• inshallah2 [none/use name]
    hexagon
    ·
    3 years ago

    Trashy true crime TV shows.

    Is there one you can recommend that's not 100% generic? I have a guilty pleasure fondness for true crime but everything tv thing I've had a quick look at has been so much the same and designed for people with a negative attention span.

    • corgiwithalaptop [any, love/loves]
      ·
      3 years ago

      Honestly, that's a tough one. A lot of the ones my partner and I watch regularly are for like ID Discovery, so they're all pretty formulaic. There's one called Murderous Women (or maybe its Dangerous Women?) that we've been watching a lot of that I've kinda been really enjoying (even if its just to rage at the commentators they get for their shit takes on systemic issues). That said, I'm hesitant to recommend anything without having a baseline for the kind of shows YOU have enjoyed.

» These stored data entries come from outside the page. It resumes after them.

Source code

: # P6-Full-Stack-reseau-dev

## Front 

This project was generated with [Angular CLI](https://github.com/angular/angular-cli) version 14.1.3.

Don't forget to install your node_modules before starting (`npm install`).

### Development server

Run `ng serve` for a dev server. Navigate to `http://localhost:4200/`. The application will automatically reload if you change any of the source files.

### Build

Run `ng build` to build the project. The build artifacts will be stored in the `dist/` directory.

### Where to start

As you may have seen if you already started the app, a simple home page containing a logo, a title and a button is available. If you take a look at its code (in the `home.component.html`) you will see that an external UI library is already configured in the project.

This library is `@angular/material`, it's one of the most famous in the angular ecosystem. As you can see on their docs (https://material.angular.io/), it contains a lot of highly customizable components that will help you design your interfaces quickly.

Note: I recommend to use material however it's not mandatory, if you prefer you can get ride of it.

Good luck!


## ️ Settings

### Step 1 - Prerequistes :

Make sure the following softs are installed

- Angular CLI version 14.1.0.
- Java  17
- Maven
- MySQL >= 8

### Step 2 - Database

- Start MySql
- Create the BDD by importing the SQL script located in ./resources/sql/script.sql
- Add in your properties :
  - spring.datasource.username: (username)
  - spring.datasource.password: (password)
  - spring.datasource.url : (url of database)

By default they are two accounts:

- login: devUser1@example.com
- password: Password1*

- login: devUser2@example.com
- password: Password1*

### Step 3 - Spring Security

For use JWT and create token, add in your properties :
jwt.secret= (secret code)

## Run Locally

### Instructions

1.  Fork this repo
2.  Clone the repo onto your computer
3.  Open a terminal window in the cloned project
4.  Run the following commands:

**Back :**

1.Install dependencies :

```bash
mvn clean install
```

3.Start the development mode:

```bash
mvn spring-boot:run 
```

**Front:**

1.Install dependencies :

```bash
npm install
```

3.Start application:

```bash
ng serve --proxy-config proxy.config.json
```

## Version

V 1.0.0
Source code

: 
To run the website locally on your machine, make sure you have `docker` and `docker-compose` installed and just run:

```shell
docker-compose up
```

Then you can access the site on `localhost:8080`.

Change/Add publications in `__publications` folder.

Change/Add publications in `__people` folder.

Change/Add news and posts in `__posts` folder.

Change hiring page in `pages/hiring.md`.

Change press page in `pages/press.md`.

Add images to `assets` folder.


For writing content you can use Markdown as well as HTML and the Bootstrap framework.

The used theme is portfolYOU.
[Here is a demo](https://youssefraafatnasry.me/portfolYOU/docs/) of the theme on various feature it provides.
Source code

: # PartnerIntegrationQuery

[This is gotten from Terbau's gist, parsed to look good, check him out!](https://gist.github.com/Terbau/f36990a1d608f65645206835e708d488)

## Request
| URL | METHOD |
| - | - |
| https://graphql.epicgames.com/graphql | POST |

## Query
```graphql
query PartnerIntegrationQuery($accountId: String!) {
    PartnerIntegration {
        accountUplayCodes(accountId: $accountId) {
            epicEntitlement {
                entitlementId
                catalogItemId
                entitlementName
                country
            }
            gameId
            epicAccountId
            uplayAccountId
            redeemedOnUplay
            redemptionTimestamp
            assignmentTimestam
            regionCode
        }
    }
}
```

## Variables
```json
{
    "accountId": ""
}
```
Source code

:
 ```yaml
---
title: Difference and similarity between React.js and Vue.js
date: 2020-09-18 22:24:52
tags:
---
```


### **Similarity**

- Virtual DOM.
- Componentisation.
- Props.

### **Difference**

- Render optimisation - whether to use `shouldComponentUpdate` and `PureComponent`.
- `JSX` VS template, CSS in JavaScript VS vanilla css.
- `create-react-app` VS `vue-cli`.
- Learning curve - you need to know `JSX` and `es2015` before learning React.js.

      • inshallah2 [none/use name]
        hexagon
        ·
        3 years ago

        the kind of shows YOU have enjoyed.

        Now that I think of it - maybe as usual - I have an impossible goal. Trashy yet non-generic? Is that even possible? The only true crime things I've liked are staid documentaries like PBS Frontline. And - of course - that's in a different universe from trash.

        The closest trashy thing wasn't actually trashy - it it's a tv movie. I recommend it but there's a caveat: The Night Stalker (TV Movie 2016).

        Lou Diamond Phillips plays Ramirez. He's great and creepy. For a tv movie the photography and cinematography are great. Example - dance floor scene I really liked how the flashback scenes of LA in the 1980s were spot on down to the tiniest little details. There's a non-memorable scene where characters are having breakfast and everything in the house including the cheap glasses and dishes are period piece perfect.

        The caveat is that there's a bait-and-switch and it sort of pissed me off. Ramirez is basically a minor character. The reporter interviewing him is actually the lead in her present day and in flashbacks when she was a girl. That's her on the dance floor.